[Saved data entries]
▽

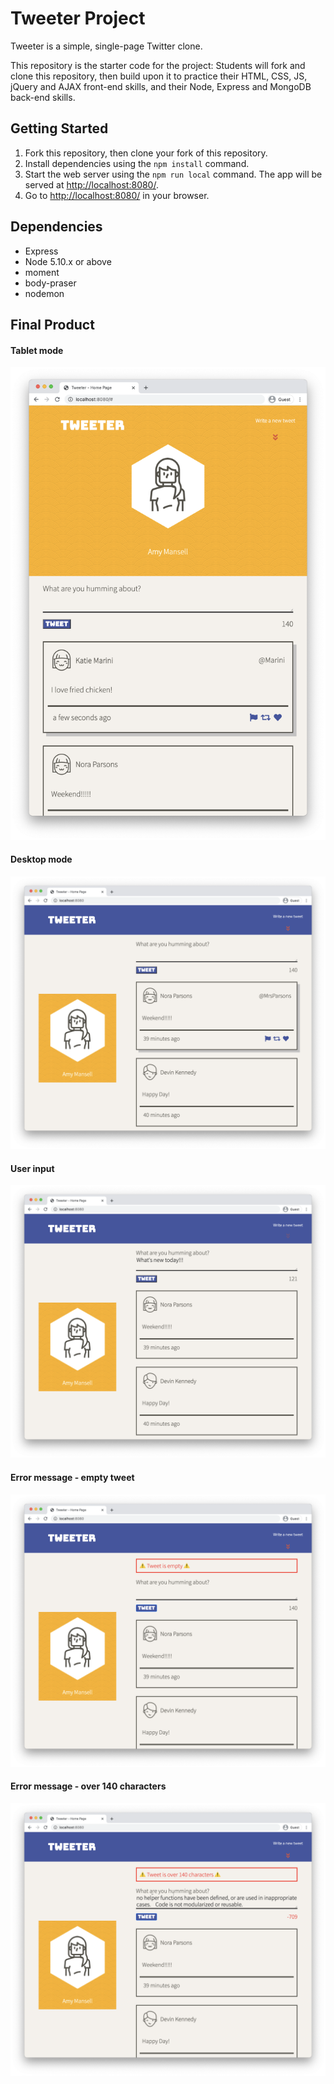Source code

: # Tweeter Project

Tweeter is a simple, single-page Twitter clone.

This repository is the starter code for the project: Students will fork and clone this repository, then build upon it to practice their HTML, CSS, JS, jQuery and AJAX front-end skills, and their Node, Express and MongoDB back-end skills.

## Getting Started

1. Fork this repository, then clone your fork of this repository.
2. Install dependencies using the `npm install` command.
3. Start the web server using the `npm run local` command. The app will be served at <http://localhost:8080/>.
4. Go to <http://localhost:8080/> in your browser.

## Dependencies

- Express
- Node 5.10.x or above
- moment
- body-praser
- nodemon

## Final Product

#### Tablet mode
!["screenshot of the main tablet page"](https://github.com/ruowent/tweeter/blob/main/image/tablet%20mode.png)

#### Desktop mode
!["screenshot of the main desktop page"](https://github.com/ruowent/tweeter/blob/main/image/desktop%20main.png?raw=true)

#### User input
!["screenshot of user input"](https://github.com/ruowent/tweeter/blob/main/image/user%20input.png)

#### Error message - empty tweet
!["screenshot of empty tweet error message"](https://github.com/ruowent/tweeter/blob/main/image/err%20empty%20message.png)

#### Error message - over 140 characters
!["screenshot of long tweet error message"](https://github.com/ruowent/tweeter/blob/main/image/err%20tweet%20too%20long.png)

△

* TASK OBJECTIVE
Out of the data above, set down the lines from the one with "1. Fork this" to the one with "#### User input", both included, exactly as written and with no additions.

* EXPECTED ANSWER
1. Fork this repository, then clone your fork of this repository.
2. Install dependencies using the `npm install` command.
3. Start the web server using the `npm run local` command. The app will be served at <http://localhost:8080/>.
4. Go to <http://localhost:8080/> in your browser.

## Dependencies

- Express
- Node 5.10.x or above
- moment
- body-praser
- nodemon

## Final Product

#### Tablet mode
!["screenshot of the main tablet page"](https://github.com/ruowent/tweeter/blob/main/image/tablet%20mode.png)

#### Desktop mode
!["screenshot of the main desktop page"](https://github.com/ruowent/tweeter/blob/main/image/desktop%20main.png?raw=true)

#### User input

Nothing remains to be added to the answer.